I’ve got a confession…I’m in it for the money!
Well…let me explain.
Often you hear people in various lines of work exclaim “I’m not in it for the money!”. Especially in my field, the coaching and fitness industry, where those same people will qualify that statement by adding “I just want to help people” (or some other iteration).
Their reasoning? I’m not sure really, but my hunch is that it is to portray a persona of Martyrdom  to convince people that they are trustworthy or some other noble personality trait. A weird twist on Virtue Signalling , so they can ‘make sure’ people understand that they are in their profession for the right reasons. I get it, no one wants to look like a scheming, money-hungry, corporate, immoral, narcissistic shill, whose sole purpose as a professional is to suck as much money out of you as possible while delivering a subpar product or service. But I’m also certain most of the “Not in it for the money” crowd are in fact in it for the money. I’m just more honest and therefore more virtuous 😉
But just so you are aware…if you are actually not in it for the money, you are performing a HOBBY, and you are in fact not striving to be a PROFESSIONAL in your chosen field.
No one wants to make so little money that they are barely able to survive, living off credit cards and stressed all the time wondering how bills are going to be paid. That doesn’t seem like a fun or sustainable lifestyle, and definitely not what I want from my career (I’m assuming you don’t either). No one can buy food with the warm feelings that helping people can bring .
This is my take, if you are not making much money you are either just starting out or you aren’t very good at what you do. I was dirt poor when I started coaching (thank goodness for my now fiance!), but I loved what I did, and needed to find a way to generate a consistent income so I could actually do what I wanted to do FOR MANY, MANY YEARS.
Don’t get me wrong, I’m not talking about making millions or flying private jets (but if that’s your goal that’s cool too!). But if you are not at least partly focused on making money from your chosen career path, then you are going to struggle and resent whatever you do. It doesn’t mean you are a bad person, or “in it” for the wrong reasons if you think this way. Why not make boatloads of money? It will allow you to do many cool things for yourself (and more importantly, for others) and enjoy what you do that much more.
Here’s what making more money will do for you professionally:
- Allow you to expand your operations (facilities, product development, etc) to help more people.

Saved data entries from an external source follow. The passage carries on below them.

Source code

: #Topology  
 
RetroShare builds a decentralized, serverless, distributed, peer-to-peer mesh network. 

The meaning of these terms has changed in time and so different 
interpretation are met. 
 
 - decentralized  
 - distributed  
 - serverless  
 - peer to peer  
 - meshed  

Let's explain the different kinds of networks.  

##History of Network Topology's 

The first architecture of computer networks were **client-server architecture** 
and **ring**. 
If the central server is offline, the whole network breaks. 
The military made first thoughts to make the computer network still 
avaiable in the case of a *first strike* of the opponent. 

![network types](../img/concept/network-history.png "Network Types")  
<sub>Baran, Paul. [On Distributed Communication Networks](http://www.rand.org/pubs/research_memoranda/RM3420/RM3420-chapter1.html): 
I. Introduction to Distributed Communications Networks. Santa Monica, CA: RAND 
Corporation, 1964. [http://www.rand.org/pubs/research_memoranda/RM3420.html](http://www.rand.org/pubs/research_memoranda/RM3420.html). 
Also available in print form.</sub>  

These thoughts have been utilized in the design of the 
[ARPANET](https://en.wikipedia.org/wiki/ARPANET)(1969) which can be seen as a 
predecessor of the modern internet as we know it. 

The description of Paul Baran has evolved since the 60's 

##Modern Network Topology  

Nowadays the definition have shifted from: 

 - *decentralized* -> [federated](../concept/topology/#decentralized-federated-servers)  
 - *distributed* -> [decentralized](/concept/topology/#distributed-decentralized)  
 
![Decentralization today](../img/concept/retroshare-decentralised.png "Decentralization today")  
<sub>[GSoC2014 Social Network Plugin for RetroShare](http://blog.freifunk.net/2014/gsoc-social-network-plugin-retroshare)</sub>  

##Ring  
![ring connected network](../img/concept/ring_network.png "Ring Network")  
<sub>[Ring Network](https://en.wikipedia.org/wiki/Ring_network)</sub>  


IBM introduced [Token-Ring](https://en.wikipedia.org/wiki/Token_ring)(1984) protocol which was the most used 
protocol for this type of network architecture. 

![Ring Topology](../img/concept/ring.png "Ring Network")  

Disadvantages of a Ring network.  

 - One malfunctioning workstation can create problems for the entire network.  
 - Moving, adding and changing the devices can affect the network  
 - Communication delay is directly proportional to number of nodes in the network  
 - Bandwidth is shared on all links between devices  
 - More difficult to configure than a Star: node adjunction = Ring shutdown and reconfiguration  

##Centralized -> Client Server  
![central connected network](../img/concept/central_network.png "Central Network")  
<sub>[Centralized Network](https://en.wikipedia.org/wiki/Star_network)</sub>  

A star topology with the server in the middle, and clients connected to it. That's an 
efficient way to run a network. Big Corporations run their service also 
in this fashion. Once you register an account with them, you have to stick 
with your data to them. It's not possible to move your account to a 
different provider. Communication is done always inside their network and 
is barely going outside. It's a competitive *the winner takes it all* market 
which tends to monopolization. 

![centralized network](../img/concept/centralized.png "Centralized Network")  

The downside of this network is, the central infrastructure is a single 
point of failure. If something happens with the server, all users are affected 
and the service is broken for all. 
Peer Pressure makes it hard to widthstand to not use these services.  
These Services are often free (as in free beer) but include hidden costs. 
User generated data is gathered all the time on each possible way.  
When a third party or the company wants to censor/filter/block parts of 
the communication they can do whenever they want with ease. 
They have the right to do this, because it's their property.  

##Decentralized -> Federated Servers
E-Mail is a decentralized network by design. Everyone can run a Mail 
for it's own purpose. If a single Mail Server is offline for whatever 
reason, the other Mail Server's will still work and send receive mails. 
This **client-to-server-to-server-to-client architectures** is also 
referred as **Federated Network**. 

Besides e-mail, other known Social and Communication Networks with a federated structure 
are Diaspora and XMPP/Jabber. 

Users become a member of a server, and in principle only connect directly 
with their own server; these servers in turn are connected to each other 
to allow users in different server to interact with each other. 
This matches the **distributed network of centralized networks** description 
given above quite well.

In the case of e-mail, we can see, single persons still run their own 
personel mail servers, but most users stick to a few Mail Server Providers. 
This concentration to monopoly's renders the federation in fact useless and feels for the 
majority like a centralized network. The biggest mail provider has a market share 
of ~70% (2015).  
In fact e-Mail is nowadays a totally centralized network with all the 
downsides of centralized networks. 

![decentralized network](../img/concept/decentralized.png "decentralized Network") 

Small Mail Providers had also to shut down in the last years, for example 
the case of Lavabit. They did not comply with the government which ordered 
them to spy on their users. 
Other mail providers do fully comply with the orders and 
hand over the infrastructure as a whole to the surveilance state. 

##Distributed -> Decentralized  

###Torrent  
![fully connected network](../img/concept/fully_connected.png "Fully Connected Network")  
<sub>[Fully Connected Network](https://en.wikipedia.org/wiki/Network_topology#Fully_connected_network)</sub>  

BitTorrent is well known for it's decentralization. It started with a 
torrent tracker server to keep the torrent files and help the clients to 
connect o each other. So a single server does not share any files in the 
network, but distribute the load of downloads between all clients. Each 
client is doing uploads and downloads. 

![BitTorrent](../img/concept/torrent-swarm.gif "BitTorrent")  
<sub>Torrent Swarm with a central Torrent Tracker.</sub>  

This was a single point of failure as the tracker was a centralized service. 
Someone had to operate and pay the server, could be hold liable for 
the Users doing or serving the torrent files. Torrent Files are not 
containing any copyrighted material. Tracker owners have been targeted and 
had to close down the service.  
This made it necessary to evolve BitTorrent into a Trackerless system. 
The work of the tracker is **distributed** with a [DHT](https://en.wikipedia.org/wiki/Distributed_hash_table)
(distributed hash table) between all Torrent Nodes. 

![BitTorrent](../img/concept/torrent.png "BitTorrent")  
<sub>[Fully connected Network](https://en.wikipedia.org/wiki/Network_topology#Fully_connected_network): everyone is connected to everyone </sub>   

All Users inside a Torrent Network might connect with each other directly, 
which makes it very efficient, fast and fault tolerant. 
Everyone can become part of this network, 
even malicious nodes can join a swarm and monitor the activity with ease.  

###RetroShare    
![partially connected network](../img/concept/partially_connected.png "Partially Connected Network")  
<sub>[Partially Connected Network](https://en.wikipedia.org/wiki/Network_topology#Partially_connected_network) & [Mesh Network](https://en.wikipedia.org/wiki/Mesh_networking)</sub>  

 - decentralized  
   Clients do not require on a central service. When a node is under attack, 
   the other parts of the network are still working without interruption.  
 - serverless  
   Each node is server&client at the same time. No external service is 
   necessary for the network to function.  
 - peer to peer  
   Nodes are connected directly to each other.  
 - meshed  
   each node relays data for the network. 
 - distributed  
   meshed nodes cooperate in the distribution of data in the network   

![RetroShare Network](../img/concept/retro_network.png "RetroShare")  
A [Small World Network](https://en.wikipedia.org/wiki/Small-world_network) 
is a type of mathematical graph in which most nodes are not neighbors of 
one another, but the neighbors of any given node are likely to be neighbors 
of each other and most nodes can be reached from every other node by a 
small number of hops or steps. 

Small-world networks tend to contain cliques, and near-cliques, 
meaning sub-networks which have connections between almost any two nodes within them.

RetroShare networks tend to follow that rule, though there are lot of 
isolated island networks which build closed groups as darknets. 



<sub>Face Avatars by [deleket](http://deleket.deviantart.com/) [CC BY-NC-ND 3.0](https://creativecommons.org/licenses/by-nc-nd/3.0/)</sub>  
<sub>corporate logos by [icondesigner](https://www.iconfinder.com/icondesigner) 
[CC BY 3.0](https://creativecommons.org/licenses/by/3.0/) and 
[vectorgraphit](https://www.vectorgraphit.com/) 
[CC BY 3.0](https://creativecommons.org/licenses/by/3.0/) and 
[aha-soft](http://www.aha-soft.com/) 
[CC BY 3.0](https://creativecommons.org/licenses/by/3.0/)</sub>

- Increase how much you can spend on professional development (seminars, courses, mentorship programming, business coaching, etc).
- Create sponsorship/donation/charity programs (because you make enough money elsewhere you CAN do that).
- Purchase high-end equipment to improve the services you offer.
- Spend more on marketing.
- Hire other professionals, thereby spreading wealth to others.
Here’s what making more money will do for you personally:
- Travel and experience what the world has to offer (No Karen, Netflix docu’s don’t count).
- Provide for your family properly.
- Help put your kids through school.
- Buy a house (and many other adult things).
- Not be dependent on anyone else, and stand on your own two feet.
- Spend more time/money on charitable or philanthropic ventures.
The caveat to this whole thing is that you need to still deliver services that are mutually beneficial for you and your clients. You need to provide them with results and value, while also making money for yourself. If you screw people over, gouge them financially, and under deliver, then you are just a money-hungry narcissist like I described previously. Then you are a bad person. But if you truly care about your clients, and want to serve them for decades, you need to make money. They aren’t mutually exclusive but intimately intertwined.
So now get out there, and Make. That. Money.